Goal of the exercise: Copy out, from the data, each line containing the string "West".

Recorded data:
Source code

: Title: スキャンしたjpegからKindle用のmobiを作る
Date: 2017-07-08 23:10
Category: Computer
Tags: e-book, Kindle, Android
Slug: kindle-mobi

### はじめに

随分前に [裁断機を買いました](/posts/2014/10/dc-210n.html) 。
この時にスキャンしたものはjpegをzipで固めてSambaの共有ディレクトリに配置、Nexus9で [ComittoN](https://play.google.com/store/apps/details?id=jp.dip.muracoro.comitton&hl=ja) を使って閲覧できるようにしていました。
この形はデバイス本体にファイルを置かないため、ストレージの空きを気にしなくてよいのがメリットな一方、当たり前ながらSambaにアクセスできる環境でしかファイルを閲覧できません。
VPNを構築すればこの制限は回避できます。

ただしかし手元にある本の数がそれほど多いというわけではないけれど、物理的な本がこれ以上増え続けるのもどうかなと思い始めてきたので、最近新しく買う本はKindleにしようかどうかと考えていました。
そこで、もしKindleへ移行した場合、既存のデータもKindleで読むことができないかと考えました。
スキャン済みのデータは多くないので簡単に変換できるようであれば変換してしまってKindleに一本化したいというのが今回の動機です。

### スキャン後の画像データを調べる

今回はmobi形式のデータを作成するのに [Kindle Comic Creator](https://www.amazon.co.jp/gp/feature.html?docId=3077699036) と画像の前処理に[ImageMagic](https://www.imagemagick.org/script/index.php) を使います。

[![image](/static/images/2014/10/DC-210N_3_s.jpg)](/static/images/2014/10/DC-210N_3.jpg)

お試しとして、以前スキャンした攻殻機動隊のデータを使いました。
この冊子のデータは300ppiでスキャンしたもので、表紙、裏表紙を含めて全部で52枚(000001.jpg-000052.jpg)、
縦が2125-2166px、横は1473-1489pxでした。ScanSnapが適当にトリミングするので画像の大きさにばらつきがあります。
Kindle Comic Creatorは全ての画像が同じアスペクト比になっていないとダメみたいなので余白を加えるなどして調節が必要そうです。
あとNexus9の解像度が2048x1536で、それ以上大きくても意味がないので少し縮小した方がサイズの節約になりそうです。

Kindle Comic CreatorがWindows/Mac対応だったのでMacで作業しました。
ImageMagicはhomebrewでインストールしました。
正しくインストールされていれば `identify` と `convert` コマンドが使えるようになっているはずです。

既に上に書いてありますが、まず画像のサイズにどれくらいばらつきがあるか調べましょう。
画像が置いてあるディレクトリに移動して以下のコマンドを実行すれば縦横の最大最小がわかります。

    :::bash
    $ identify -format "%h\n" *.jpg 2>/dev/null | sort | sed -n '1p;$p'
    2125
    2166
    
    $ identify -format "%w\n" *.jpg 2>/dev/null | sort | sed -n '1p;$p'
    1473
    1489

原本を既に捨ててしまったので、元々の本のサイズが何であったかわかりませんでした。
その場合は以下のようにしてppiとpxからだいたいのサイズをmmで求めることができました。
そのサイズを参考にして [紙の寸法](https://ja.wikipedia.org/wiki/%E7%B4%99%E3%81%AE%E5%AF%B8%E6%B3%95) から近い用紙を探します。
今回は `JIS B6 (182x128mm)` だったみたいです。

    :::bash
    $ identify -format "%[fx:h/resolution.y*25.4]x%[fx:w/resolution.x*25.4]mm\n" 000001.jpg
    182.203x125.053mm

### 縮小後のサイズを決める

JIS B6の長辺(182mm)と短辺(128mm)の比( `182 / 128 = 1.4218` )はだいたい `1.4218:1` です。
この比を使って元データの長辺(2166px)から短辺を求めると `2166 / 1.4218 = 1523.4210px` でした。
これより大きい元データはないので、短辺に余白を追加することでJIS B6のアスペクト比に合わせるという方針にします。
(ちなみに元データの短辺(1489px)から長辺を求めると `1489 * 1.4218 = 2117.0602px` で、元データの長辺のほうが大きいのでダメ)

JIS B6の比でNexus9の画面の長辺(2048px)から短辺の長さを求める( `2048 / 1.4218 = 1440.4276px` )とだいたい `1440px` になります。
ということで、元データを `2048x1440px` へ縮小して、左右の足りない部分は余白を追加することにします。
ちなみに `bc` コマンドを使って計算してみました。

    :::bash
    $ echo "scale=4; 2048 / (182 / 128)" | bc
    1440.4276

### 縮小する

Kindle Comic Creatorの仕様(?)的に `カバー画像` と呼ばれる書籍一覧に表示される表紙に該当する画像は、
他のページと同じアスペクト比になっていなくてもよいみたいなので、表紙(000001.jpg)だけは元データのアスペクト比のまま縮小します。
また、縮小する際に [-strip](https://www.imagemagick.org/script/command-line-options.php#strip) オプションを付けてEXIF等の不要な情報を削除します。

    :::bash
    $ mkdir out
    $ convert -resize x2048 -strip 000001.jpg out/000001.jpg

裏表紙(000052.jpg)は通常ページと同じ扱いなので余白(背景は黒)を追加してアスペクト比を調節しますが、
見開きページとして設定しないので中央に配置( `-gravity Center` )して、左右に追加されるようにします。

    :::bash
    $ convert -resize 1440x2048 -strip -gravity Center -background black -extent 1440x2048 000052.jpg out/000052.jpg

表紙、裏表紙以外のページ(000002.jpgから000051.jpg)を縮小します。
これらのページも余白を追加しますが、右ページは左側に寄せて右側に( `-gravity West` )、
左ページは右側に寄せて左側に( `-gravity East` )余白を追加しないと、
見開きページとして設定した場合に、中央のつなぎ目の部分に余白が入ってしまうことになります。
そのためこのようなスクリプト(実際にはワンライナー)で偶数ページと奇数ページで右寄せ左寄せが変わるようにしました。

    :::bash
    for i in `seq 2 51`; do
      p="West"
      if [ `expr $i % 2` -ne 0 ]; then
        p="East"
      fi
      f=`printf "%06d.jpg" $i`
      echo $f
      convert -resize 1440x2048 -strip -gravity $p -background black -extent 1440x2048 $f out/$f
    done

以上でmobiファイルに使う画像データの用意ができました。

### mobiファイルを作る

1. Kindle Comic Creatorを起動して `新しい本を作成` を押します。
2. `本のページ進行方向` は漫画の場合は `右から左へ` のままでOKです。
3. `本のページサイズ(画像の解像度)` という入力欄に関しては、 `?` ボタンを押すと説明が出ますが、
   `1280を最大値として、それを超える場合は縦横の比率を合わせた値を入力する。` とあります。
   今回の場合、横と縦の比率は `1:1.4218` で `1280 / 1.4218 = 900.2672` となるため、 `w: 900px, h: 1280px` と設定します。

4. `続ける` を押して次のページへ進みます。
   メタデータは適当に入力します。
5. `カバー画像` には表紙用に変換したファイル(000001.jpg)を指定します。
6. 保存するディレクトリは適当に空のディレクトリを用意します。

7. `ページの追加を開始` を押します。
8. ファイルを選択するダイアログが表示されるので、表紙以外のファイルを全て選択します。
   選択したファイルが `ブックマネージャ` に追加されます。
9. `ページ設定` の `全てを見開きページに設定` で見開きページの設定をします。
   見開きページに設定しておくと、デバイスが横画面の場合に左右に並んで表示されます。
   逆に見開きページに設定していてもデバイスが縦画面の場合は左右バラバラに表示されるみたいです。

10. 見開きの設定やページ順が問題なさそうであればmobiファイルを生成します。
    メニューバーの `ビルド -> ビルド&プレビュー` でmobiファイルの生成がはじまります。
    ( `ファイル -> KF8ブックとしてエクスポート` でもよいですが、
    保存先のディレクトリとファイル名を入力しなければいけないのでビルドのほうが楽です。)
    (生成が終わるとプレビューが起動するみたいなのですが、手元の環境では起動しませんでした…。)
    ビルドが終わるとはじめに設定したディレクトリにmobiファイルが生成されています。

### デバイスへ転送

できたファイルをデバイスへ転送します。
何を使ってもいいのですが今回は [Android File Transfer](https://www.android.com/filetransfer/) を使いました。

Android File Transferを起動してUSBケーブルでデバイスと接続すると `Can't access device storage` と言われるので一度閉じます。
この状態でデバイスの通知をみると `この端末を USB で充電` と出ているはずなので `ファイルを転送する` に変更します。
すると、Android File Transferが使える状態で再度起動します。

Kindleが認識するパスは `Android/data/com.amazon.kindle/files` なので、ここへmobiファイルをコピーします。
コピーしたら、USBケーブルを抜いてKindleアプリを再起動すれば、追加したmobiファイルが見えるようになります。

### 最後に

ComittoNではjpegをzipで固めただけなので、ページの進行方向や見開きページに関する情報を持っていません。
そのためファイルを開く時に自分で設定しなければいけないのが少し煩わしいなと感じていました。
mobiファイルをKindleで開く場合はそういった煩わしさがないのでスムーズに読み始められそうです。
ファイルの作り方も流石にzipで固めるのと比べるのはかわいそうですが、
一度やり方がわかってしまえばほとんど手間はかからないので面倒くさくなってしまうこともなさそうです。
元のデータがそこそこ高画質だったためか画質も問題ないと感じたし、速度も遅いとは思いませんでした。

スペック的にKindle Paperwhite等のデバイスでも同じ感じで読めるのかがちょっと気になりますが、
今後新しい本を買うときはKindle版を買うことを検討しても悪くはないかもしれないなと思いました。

Exercise solution:
これらのページも余白を追加しますが、右ページは左側に寄せて右側に( `-gravity West` )、
      p="West"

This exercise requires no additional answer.